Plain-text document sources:
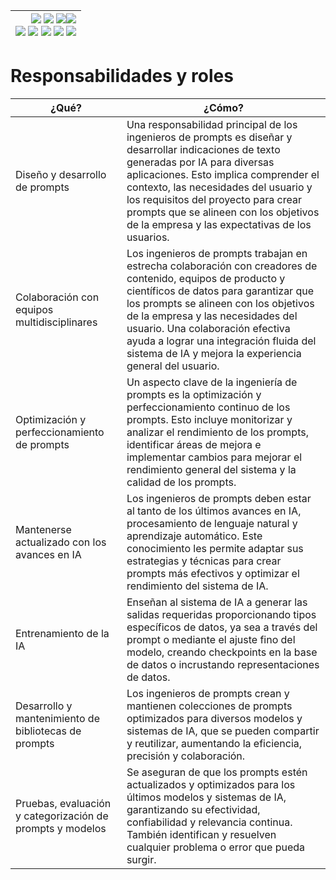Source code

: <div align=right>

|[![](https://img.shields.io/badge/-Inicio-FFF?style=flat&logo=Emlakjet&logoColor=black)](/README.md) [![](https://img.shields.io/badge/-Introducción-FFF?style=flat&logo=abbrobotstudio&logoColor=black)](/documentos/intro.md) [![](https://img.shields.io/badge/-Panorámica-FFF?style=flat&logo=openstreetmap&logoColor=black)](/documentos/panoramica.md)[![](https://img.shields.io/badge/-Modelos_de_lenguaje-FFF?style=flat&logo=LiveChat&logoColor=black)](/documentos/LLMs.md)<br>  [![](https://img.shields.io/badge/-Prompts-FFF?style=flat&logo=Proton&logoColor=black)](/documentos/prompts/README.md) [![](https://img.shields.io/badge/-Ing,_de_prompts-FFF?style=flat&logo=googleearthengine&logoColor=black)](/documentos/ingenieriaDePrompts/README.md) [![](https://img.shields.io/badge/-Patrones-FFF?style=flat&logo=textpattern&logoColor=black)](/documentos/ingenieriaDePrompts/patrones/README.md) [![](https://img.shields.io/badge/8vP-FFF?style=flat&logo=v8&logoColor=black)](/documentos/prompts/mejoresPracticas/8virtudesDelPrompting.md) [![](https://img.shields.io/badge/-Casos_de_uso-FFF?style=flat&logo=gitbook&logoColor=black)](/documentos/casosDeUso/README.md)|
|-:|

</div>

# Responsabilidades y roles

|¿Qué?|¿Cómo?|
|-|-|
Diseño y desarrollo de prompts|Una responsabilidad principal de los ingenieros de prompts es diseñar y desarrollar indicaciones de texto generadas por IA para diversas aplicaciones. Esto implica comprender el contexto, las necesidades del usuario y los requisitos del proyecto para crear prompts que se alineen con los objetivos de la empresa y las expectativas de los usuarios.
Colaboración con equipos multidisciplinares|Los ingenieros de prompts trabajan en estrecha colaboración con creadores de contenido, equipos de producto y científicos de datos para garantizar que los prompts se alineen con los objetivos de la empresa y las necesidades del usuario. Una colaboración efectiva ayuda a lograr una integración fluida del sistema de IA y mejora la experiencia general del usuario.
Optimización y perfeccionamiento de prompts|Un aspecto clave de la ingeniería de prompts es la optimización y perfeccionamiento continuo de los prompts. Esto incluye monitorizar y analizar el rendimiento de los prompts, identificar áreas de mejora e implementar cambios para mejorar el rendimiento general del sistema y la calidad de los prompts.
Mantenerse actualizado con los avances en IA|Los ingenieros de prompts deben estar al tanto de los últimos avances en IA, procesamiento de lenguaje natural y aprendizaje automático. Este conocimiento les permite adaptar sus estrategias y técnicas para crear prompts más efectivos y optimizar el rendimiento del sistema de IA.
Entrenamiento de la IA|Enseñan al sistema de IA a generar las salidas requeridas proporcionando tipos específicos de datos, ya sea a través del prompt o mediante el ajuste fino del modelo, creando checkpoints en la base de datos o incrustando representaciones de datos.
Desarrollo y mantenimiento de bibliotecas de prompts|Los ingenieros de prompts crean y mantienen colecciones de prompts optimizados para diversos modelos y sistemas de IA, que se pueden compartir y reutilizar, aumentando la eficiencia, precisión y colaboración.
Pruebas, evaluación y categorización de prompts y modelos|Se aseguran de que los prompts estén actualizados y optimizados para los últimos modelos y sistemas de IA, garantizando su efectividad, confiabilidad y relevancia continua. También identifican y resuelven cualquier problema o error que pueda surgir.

## Task item:
Output every record above exactly as written, but skip the pictures.

## Answer to the problem:
Source code

: <div align=right>

|[![](https://img.shields.io/badge/-Inicio-FFF?style=flat&logo=Emlakjet&logoColor=black)](/README.md) [![](https://img.shields.io/badge/-Introducción-FFF?style=flat&logo=abbrobotstudio&logoColor=black)](/documentos/intro.md) [![](https://img.shields.io/badge/-Panorámica-FFF?style=flat&logo=openstreetmap&logoColor=black)](/documentos/panoramica.md)[![](https://img.shields.io/badge/-Modelos_de_lenguaje-FFF?style=flat&logo=LiveChat&logoColor=black)](/documentos/LLMs.md)<br>  [![](https://img.shields.io/badge/-Prompts-FFF?style=flat&logo=Proton&logoColor=black)](/documentos/prompts/README.md) [![](https://img.shields.io/badge/-Ing,_de_prompts-FFF?style=flat&logo=googleearthengine&logoColor=black)](/documentos/ingenieriaDePrompts/README.md) [![](https://img.shields.io/badge/-Patrones-FFF?style=flat&logo=textpattern&logoColor=black)](/documentos/ingenieriaDePrompts/patrones/README.md) [![](https://img.shields.io/badge/8vP-FFF?style=flat&logo=v8&logoColor=black)](/documentos/prompts/mejoresPracticas/8virtudesDelPrompting.md) [![](https://img.shields.io/badge/-Casos_de_uso-FFF?style=flat&logo=gitbook&logoColor=black)](/documentos/casosDeUso/README.md)|
|-:|

</div>

# Responsabilidades y roles

|¿Qué?|¿Cómo?|
|-|-|
Diseño y desarrollo de prompts|Una responsabilidad principal de los ingenieros de prompts es diseñar y desarrollar indicaciones de texto generadas por IA para diversas aplicaciones. Esto implica comprender el contexto, las necesidades del usuario y los requisitos del proyecto para crear prompts que se alineen con los objetivos de la empresa y las expectativas de los usuarios.
Colaboración con equipos multidisciplinares|Los ingenieros de prompts trabajan en estrecha colaboración con creadores de contenido, equipos de producto y científicos de datos para garantizar que los prompts se alineen con los objetivos de la empresa y las necesidades del usuario. Una colaboración efectiva ayuda a lograr una integración fluida del sistema de IA y mejora la experiencia general del usuario.
Optimización y perfeccionamiento de prompts|Un aspecto clave de la ingeniería de prompts es la optimización y perfeccionamiento continuo de los prompts. Esto incluye monitorizar y analizar el rendimiento de los prompts, identificar áreas de mejora e implementar cambios para mejorar el rendimiento general del sistema y la calidad de los prompts.
Mantenerse actualizado con los avances en IA|Los ingenieros de prompts deben estar al tanto de los últimos avances en IA, procesamiento de lenguaje natural y aprendizaje automático. Este conocimiento les permite adaptar sus estrategias y técnicas para crear prompts más efectivos y optimizar el rendimiento del sistema de IA.
Entrenamiento de la IA|Enseñan al sistema de IA a generar las salidas requeridas proporcionando tipos específicos de datos, ya sea a través del prompt o mediante el ajuste fino del modelo, creando checkpoints en la base de datos o incrustando representaciones de datos.
Desarrollo y mantenimiento de bibliotecas de prompts|Los ingenieros de prompts crean y mantienen colecciones de prompts optimizados para diversos modelos y sistemas de IA, que se pueden compartir y reutilizar, aumentando la eficiencia, precisión y colaboración.
Pruebas, evaluación y categorización de prompts y modelos|Se aseguran de que los prompts estén actualizados y optimizados para los últimos modelos y sistemas de IA, garantizando su efectividad, confiabilidad y relevancia continua. También identifican y resuelven cualquier problema o error que pueda surgir.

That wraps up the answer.